Since most of our automation scripts are End-to-End tests and our product has a lot of user interfaces, there are lots of web UI tests in the test suite. As a result, we experiences many intermittent issues like request timeout, page is not completely loaded, server is down etc. These reduce the confidence of our automation tests. Therefore, we need some techniques to help the driver to deal with them in order to increase the tests’ stability.

To handle a timeout or element not found error, waiting is a good solution. There are two types of wait, implicit wait and explicit wait.

Implicit Wait

Simply using Capybara.default_wait_time will change the capybara implicit wait time. Capybara is smart enough to retry finding the link for a brief period of time before giving up and throwing an error. However, changing the global default wait time means automation is slowed down. Thankfully Capybara allows us to temporarily change the time by using Capybara.using_wait_time(5) {}.

Explicit Wait

As the name suggests, we tell Capybara to sleep until the element is there. The code is written similarly to sleep 1 until page.has_css?('#targetElementID'). This is better than implicit wait as we don’t have to wait up to the default wait time when we expect not to have the content on the page. But we also need to be careful with this wait. As if the server is down, the automation will continue in an infinite loop, so we should add Timeout::timeout(5) {} to the loop.

Speed Up

Last but not least, the speed of automation. In the agile process, we’ll need to add more end-to-end tests to CI as a result of new features required. But we don’t want to slow down the CI as in theory, a CI run should finish in an hour as it’s for agile testing. We don’t have unlimited budget to have thousands of VMs. Therefore we need some tools and techniques to speed it up.

The first idea is to use a headless driver. Selenium is good while developing automation so you can watch it. CI doesn’t really need to open a browser. We chose poltergeist as the headless driver, it doesn’t load the entire browser and can simulate the user activities.
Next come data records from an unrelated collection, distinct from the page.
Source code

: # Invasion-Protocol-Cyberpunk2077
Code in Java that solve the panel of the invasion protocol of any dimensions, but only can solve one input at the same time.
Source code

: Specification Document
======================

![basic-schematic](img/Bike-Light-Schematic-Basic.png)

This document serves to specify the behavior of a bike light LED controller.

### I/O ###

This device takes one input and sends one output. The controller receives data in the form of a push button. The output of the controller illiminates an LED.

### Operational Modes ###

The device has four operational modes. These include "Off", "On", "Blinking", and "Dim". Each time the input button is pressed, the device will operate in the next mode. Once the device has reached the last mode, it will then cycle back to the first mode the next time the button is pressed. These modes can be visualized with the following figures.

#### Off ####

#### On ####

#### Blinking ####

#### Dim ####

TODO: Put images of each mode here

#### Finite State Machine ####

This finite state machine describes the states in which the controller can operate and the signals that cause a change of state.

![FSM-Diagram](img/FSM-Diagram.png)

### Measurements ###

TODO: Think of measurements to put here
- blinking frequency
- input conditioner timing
Parallel tests is another technique to speed automation up. We are using the parallel gem in the automation, it increases the overall automation speed by 20%. For instance, one of our automation scripts used to take 912 seconds without parallel, with parallel it takes only 341 seconds.

The automation run without parallel: image

The automation run with parallel: image

Repeat Tests

Because we are developing with selenium driver, it’s possible that some cases do not work with the poltergeist driver. In order to get the balance of speed and accuracy, we built a repeat mechanism in our automation. The automation scripts are executed concurrently with poltergeist driver, the failing examples are recorded in rspec.failures file (if any), then CI will use selenium to re-run just those failing examples.


Here at Global Personals we’ve made great progress in test automation, it speeds up regression testing while not reducing the test confidence level, really helping software development in an agile environment. Of course there is still lots of work that can be done in automation, for example, catch the JavaScript errors on the page then send the whole error stack to the developers. We will never stop improving the automation because it’s really enjoyable and helpful!